[Source texts of formatted documents]

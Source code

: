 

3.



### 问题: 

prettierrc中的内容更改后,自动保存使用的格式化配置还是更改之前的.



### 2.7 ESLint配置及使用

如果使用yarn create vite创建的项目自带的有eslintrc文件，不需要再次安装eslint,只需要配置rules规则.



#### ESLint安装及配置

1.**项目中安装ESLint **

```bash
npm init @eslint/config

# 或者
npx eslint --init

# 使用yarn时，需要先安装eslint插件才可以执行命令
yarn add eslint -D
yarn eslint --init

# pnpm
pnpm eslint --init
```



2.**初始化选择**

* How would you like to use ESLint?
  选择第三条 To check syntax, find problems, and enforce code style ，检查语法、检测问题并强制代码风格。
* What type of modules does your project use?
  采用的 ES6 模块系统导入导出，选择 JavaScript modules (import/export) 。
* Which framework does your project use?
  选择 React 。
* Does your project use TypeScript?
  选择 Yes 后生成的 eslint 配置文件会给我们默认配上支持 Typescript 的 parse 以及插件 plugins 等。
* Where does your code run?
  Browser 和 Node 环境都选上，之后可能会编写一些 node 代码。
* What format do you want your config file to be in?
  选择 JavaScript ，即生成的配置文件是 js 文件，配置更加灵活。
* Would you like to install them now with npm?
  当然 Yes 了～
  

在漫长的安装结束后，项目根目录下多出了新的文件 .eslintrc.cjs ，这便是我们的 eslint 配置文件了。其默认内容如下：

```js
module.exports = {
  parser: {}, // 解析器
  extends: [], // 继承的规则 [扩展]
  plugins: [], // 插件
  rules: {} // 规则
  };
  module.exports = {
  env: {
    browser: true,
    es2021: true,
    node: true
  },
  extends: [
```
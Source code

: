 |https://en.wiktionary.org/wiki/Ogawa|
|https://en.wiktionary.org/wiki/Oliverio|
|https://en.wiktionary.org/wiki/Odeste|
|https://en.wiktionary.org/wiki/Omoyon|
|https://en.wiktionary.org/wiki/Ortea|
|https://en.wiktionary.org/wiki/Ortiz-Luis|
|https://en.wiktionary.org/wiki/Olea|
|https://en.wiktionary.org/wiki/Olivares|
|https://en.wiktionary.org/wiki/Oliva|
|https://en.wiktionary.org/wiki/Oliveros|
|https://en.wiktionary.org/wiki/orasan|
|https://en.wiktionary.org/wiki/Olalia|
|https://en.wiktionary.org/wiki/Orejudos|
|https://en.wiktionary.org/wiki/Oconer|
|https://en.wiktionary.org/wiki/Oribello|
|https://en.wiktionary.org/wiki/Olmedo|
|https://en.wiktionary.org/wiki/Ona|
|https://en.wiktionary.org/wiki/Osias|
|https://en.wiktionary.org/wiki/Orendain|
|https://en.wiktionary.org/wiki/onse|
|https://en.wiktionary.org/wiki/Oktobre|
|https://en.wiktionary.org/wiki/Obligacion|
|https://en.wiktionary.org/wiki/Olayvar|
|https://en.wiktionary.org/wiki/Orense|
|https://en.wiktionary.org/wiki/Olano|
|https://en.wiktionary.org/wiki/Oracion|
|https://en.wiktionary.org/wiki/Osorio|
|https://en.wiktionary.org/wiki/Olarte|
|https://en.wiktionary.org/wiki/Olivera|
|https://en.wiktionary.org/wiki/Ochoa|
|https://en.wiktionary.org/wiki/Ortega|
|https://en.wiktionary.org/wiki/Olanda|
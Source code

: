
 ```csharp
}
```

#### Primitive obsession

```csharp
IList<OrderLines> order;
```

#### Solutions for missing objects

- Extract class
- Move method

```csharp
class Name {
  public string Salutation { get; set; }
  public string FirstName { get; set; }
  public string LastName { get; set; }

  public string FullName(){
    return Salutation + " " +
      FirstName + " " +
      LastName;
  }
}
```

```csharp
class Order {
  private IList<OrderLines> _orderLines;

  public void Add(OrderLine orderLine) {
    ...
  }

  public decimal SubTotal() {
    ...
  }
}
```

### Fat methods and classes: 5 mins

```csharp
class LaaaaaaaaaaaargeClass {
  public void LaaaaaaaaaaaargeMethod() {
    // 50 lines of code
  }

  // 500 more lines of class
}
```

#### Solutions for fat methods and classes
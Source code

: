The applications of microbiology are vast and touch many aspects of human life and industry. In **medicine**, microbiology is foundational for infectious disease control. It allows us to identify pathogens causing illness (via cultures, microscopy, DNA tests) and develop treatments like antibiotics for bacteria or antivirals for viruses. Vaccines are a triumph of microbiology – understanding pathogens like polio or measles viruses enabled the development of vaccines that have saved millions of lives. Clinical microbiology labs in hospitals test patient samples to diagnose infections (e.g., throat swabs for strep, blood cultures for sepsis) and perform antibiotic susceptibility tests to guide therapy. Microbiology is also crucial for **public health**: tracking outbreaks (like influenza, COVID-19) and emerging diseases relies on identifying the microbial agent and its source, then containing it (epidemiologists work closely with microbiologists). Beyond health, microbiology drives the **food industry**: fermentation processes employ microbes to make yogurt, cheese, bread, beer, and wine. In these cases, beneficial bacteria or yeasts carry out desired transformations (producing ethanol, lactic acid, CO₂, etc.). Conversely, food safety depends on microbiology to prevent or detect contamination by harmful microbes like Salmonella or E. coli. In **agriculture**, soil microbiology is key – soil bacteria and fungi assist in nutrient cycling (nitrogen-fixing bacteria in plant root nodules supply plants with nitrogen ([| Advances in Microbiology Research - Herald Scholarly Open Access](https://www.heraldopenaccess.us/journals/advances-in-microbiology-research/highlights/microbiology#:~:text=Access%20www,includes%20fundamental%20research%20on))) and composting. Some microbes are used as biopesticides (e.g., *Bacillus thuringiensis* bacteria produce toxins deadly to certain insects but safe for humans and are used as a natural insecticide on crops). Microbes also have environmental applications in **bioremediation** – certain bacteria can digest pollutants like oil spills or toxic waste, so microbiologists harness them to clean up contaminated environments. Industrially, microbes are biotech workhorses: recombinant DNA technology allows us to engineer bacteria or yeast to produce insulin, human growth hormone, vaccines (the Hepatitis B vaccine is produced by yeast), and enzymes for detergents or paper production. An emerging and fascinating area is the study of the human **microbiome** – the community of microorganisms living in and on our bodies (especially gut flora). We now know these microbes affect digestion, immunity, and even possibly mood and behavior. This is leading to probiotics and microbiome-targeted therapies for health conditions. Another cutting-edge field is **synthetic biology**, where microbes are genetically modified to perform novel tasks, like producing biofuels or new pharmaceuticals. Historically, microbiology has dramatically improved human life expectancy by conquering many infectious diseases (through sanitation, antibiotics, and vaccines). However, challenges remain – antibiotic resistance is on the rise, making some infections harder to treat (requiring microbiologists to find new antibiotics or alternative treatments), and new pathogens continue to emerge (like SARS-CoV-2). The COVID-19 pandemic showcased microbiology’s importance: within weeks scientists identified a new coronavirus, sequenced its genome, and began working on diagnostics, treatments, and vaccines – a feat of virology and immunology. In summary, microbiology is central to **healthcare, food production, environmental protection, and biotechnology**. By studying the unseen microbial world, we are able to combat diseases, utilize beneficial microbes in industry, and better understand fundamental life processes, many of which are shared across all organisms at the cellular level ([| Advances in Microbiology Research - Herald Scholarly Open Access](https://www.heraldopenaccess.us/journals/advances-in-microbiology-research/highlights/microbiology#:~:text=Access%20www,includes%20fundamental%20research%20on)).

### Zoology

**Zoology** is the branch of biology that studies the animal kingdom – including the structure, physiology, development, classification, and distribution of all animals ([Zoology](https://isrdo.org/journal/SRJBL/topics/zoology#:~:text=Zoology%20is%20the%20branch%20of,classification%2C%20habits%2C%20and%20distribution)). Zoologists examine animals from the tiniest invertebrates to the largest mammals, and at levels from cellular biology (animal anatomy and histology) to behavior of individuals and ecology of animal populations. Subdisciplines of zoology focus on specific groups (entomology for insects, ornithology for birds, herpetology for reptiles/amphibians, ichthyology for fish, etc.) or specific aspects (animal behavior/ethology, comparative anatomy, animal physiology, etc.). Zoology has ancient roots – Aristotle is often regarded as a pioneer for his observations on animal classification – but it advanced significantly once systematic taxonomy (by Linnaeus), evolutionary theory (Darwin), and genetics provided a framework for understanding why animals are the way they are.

▶ [Task to carry out]: Search the entries above for lines containing the word "OrderLines", and copy each one.

▶ [Solution below]:
IList<OrderLines> order;
  private IList<OrderLines> _orderLines;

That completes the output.